“Who’s buried here?”: #Gravetok between Archives and Aesthetics

Linda Kopitz - Vrije Universiteit Amsterdam

Wednesday, 15 April 2026
16:30
STIAS, Room 1

Abstract

“Who’s buried here? Let’s clean this grave and find out!” With this voice-over begins one of the most successful videos of TikToker @gravecleangirl (2024), viewed over more than 6 million times on the social media platform. Within the video’s next minute, the decaying grave – and the name of the buried – is uncovered through the manual labor of scrubbing, washing and shining with an extensive range of fluorescent cleaning liquids and tools. Positioned as documenting ‘meaningful transformations’, this example forms part of an emerging genre of social media posts that is both applauded and criticised for its particular, mediated form of memory work. Predominantly featuring young women cleaning (seemingly) abandoned graves, #Gravetok not only points to gendered discussions of care labor but also challenges what forms of care are acceptable – particularly as it comes to caring for decaying infrastructures. Bringing together work on the negotiation of societal norms of maintenance (cf. Mattern 2018), the role of gender in shaping alternative narratives on life and death (cf. Westendorp and Gould 2021) and the complicated materialities of gravesites and memory (cf. Arnold 2017; Fraser et al. 2024), this contribution draws on a visual and discourse analysis of #Gravetok videos and comments to explore the construction of hybrid memoryscapes. While some of the videos function as an excursion into the life (and death) of the buried, other videos focus on the cleaning and revealing of decaying graves. In this tension between archival and aesthetic efforts, #Gravetok points to the complexities of navigating media, death and decay – and whatever might come after.
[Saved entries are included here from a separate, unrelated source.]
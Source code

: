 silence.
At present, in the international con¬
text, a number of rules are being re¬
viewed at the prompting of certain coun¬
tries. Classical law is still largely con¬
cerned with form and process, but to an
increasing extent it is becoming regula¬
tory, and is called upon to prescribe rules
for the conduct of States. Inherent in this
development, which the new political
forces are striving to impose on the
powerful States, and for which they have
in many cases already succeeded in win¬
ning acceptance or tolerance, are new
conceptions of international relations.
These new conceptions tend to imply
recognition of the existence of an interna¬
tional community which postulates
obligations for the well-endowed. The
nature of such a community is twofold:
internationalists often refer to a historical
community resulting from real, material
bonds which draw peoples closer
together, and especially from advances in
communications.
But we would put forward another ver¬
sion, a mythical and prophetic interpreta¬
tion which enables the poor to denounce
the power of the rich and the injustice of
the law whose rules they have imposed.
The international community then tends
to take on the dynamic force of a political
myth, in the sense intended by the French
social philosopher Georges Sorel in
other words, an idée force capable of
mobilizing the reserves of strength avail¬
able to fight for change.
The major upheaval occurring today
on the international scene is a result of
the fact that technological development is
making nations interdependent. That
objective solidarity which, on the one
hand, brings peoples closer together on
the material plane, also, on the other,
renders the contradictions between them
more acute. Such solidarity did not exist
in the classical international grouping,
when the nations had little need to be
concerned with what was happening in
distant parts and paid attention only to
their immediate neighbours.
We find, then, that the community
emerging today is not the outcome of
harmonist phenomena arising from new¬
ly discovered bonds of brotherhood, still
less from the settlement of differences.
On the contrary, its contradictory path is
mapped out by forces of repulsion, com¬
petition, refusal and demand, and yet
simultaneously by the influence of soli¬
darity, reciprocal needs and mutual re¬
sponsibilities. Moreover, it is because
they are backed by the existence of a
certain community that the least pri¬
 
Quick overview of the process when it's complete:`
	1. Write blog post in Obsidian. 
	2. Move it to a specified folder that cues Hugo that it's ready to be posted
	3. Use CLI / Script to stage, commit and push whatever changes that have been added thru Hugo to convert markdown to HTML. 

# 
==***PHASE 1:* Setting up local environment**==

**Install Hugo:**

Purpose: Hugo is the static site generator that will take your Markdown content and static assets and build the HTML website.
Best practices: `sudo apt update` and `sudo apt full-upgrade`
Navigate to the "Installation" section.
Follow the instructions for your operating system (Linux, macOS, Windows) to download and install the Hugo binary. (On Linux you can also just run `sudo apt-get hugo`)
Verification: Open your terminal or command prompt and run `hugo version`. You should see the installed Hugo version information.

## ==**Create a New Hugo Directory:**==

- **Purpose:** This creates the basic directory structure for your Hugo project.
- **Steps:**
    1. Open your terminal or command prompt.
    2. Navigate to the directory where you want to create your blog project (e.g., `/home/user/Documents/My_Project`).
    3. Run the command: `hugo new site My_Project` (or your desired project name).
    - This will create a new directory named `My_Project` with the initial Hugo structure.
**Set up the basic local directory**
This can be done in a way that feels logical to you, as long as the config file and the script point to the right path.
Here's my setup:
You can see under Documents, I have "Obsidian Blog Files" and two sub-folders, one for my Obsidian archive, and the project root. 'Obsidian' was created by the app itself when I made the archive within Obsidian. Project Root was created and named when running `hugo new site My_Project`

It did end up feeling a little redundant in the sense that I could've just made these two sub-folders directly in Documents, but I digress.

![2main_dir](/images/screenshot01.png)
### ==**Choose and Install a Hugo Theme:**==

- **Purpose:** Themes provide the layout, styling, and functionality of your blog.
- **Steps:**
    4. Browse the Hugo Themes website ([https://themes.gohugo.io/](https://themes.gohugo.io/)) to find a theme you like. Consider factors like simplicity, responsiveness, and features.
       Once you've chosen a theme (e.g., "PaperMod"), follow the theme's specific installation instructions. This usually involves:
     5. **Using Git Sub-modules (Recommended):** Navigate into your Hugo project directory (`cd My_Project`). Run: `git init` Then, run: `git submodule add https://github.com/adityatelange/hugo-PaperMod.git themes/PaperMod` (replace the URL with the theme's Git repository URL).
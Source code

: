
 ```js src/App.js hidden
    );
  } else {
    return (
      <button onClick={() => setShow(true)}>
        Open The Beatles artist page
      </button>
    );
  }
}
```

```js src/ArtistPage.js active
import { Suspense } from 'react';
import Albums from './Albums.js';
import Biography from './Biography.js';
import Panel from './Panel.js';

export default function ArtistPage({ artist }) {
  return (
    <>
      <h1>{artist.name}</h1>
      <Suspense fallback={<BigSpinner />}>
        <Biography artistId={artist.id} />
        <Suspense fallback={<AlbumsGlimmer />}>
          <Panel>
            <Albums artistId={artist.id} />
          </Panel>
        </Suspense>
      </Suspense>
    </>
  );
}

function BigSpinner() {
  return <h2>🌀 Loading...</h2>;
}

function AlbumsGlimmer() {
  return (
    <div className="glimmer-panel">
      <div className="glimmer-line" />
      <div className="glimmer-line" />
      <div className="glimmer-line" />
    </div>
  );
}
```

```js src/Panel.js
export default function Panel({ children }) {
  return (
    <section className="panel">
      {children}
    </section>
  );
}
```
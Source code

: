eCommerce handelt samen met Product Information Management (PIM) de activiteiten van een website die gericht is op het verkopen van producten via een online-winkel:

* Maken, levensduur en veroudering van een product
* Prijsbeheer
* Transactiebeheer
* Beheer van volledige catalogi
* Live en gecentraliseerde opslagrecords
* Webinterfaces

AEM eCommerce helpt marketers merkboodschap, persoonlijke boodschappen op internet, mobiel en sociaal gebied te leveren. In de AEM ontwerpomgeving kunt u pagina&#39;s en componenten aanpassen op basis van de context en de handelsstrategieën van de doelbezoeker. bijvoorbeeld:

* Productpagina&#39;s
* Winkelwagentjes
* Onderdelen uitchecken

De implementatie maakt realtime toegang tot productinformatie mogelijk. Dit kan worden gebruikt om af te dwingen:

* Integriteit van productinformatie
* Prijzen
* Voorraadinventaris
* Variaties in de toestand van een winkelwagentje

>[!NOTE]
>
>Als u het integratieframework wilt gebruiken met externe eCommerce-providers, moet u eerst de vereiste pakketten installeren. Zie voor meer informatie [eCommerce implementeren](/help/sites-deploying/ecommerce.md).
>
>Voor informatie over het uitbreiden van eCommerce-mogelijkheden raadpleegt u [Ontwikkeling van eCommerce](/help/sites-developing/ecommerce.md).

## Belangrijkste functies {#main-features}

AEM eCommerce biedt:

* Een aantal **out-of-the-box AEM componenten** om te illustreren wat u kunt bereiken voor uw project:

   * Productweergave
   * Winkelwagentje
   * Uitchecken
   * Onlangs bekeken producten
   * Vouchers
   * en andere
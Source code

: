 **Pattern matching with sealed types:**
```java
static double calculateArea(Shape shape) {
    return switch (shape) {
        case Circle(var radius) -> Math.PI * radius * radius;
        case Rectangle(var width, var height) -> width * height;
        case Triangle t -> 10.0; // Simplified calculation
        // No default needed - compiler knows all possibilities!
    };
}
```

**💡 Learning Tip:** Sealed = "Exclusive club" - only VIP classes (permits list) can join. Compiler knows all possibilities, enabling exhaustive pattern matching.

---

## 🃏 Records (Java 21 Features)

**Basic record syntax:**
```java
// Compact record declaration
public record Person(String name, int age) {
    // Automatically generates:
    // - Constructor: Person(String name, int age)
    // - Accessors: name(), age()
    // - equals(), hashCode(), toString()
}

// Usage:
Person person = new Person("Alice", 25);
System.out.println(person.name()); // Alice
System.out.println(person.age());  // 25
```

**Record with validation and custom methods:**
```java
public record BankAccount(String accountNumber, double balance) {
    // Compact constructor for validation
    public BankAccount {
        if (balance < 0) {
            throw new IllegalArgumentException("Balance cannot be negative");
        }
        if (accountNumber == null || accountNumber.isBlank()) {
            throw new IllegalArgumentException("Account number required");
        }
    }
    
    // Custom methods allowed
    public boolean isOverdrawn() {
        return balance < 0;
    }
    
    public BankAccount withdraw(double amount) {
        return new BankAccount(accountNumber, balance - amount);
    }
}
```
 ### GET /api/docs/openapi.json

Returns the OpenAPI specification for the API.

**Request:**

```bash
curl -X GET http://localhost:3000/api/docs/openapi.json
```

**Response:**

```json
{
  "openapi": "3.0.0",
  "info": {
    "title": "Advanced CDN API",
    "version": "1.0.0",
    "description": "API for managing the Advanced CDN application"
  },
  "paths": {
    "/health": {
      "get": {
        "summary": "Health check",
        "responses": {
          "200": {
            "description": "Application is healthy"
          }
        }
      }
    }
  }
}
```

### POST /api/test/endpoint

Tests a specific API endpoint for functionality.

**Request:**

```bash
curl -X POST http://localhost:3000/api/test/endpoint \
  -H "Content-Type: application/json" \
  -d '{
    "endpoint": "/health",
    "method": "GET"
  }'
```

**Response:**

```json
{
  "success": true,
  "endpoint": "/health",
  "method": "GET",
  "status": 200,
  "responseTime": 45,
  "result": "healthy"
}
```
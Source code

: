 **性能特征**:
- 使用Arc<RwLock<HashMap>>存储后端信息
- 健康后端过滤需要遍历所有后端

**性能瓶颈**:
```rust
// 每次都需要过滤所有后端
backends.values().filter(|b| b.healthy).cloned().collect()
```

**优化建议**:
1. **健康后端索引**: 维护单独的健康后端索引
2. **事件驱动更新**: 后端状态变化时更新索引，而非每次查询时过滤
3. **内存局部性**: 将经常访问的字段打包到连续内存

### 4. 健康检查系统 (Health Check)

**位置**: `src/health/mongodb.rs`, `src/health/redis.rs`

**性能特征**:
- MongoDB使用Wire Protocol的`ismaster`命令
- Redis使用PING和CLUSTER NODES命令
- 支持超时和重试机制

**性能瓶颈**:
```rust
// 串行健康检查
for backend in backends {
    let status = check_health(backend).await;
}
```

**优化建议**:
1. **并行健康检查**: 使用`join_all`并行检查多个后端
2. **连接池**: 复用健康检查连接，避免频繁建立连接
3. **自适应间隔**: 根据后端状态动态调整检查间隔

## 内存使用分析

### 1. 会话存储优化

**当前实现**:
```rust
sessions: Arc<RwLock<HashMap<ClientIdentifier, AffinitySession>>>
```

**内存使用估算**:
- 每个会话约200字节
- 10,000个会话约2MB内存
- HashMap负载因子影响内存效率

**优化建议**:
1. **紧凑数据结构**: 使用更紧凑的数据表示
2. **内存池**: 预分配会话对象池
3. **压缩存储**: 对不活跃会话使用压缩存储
Understanding the cemetery as a public site, and yet one that is only rarely mediated, highlights the intersections between urban and digital spaces – and the role of social media in discovering, uncovering and recovering everyday memories of ‘forgotten’ lives and ‘decaying’ infrastructures.

Biography

Linda Kopitz connects her professional experience as a Creative Director with her interdisciplinary academic work to explore the role of technology in everyday meaning-making. She is currently working as a Lecturer in Cross-Media Culture in the Netherlands and Germany, where her main research interests are media, space and the entanglements between real and virtual environments. Bringing together her academic and editorial work, she is an assistant editor for the European Journal of Cultural Studies and member of the steering committee of the academic network NECS.